Tak więc, możemy wyróżnić: tych, którzy głośno krzyczą, walą po mordzie i Ci którzy cicho żebrzą o miłość. Są ludzie, którzy ciągle gdzieś biegną, ciągle coś kupują, ciągle sprawdzają innych, w poszukiwaniu potwierdzenia siebie. Jest grupa pozerów, którzy zagrają prawie każdą rolę, by tylko nie pokazać swojego smutku i prawdziwego oblicza.
Są kobiety, które wiedzą co odsłonić, co i jak powiedzieć, by przez chwilę być królewnami; są faceci co napinają mięśnie i żrą świństwa, by pokazać panienkom i innym facetom, że są w porządku. Są panie urzędniczki, które przez osiem godzin dziennie rządzą innymi, są panowie lekarze, co czują się jak władcy życia. Pojawiają się księża co myślą, że są rozdawcami Boga samego. Są zakonnice, co przez swoje umartwione ręce chciałyby pokazać wszystkim jak bardzo się poświęciły. Spotykam nauczycieli co boją się swoich dzieci, a w szkole są ekspertami.
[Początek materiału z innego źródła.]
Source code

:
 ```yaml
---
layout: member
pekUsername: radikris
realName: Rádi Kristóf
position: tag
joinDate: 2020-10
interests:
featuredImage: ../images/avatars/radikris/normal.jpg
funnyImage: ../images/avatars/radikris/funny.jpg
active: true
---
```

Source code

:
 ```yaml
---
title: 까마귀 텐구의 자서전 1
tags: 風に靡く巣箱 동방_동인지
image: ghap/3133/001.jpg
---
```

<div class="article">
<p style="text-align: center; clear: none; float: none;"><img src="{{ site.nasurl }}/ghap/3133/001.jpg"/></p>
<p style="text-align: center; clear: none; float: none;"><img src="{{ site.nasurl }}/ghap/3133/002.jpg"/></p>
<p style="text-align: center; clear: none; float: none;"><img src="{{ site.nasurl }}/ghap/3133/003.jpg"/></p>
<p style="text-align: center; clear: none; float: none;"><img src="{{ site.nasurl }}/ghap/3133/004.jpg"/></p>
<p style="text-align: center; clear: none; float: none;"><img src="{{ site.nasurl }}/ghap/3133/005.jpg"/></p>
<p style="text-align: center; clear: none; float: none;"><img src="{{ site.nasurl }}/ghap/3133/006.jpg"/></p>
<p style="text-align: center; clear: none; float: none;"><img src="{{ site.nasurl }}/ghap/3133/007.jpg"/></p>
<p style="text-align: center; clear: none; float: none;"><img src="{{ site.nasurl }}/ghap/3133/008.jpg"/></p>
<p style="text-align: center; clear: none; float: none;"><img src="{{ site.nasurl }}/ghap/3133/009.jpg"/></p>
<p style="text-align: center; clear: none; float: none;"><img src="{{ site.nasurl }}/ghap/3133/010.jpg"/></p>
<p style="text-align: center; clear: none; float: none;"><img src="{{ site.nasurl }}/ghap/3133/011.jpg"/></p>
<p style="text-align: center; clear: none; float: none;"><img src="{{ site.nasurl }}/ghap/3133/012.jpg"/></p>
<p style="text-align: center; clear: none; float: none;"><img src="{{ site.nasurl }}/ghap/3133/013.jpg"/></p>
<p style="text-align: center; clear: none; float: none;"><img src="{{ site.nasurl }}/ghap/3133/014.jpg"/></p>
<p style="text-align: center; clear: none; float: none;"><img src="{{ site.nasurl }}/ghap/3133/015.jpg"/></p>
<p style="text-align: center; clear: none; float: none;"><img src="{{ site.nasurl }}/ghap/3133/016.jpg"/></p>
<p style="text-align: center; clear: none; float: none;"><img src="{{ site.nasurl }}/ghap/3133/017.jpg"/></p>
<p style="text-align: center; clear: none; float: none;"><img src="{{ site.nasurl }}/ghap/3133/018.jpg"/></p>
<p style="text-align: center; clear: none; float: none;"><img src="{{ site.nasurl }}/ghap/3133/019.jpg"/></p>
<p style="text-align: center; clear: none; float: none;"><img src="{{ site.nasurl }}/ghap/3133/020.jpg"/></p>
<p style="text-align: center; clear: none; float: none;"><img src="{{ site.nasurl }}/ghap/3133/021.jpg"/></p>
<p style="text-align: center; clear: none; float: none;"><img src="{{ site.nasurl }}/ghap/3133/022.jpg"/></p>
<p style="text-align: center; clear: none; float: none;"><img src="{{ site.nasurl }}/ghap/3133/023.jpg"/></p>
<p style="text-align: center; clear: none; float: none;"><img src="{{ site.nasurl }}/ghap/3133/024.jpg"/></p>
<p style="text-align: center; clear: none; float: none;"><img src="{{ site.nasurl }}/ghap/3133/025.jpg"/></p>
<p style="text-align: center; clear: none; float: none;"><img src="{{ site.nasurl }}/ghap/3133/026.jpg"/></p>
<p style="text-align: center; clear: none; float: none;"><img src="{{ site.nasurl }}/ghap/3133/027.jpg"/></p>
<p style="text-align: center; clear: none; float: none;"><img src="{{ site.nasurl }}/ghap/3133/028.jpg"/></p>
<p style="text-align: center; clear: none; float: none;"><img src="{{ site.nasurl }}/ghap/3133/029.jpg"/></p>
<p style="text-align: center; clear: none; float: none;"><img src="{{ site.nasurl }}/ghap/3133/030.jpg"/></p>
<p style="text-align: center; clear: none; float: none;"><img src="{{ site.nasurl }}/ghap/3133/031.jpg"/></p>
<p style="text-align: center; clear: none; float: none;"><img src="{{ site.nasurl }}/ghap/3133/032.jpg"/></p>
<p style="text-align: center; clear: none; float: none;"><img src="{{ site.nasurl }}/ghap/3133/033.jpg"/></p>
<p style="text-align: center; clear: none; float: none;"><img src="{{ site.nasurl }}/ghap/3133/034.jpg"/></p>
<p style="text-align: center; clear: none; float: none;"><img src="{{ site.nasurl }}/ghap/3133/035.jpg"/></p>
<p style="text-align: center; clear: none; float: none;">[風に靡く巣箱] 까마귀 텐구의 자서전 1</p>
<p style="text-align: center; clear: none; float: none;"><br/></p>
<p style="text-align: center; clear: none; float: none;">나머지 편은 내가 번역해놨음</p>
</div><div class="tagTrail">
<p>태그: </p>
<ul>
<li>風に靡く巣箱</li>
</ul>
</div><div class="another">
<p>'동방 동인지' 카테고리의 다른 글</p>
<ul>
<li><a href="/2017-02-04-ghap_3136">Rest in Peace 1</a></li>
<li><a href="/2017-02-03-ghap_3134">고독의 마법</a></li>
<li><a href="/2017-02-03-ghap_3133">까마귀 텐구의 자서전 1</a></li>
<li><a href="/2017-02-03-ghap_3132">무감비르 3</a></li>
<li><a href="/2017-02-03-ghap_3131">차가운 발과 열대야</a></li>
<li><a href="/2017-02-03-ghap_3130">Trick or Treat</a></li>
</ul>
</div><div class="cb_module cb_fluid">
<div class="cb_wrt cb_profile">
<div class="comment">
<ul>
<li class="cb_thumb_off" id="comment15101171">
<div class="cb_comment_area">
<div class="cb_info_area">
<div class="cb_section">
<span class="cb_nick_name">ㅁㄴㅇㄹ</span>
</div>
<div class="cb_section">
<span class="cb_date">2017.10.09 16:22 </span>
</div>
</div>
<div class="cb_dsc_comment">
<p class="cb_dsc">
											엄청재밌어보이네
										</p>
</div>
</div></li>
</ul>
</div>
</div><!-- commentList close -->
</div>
Są dzieci, które udają dorosłych i czterdziestolatki co taplają się w błotku. Są politycy, którzy na świeczniku pokazują całe chamstwo tego świata. Są kloszardzi, co w cichości zdobywają kolejną butelkę jabola i kromkę do przegryzienia. Są Żony, które zawsze odczuwają skutki przesolonej zupy i ich mężowie, co zawsze się im zdaje, że ta była przesolona właśnie. Są i żony tak silne, że panowie ichniejsi muszą w okularach (przyciemnianych) łazić nawet w nocy.
Cholerny, kochany świat.

2 komentarze:

Simfanka pisze...

Trzeba też dostrzeć dobrze rzeczy :)
Są też księża, którzy przybliżają ludzi do Boga, zakonnice pomagające innym z pragnienia serca. Nauczyciele, którym szczerze zależy, aby z tej młodzieży coś wyrosło. Małżeństwa pełne miłości, oparte na partnerstwie. Dzieci szukające wsparcia u starszych i dorośli wspierający dzieci.
Przykładów jest wiele... Trzeba chcieć je dostrzec :)
Pozdrawiam :*

Messy pisze...

Bardzo dobry podział ludzi. Taki nieszufladkujący, a jednak wyodrębniający pewne grupy. Powiedziałabym, że bardziej trafny niż mój dzielący ludzkość na osoby, które wciągają koszulę w spodnie i te, które koszuli nie wciągają. Ale to tak zupełnie z innej beczki.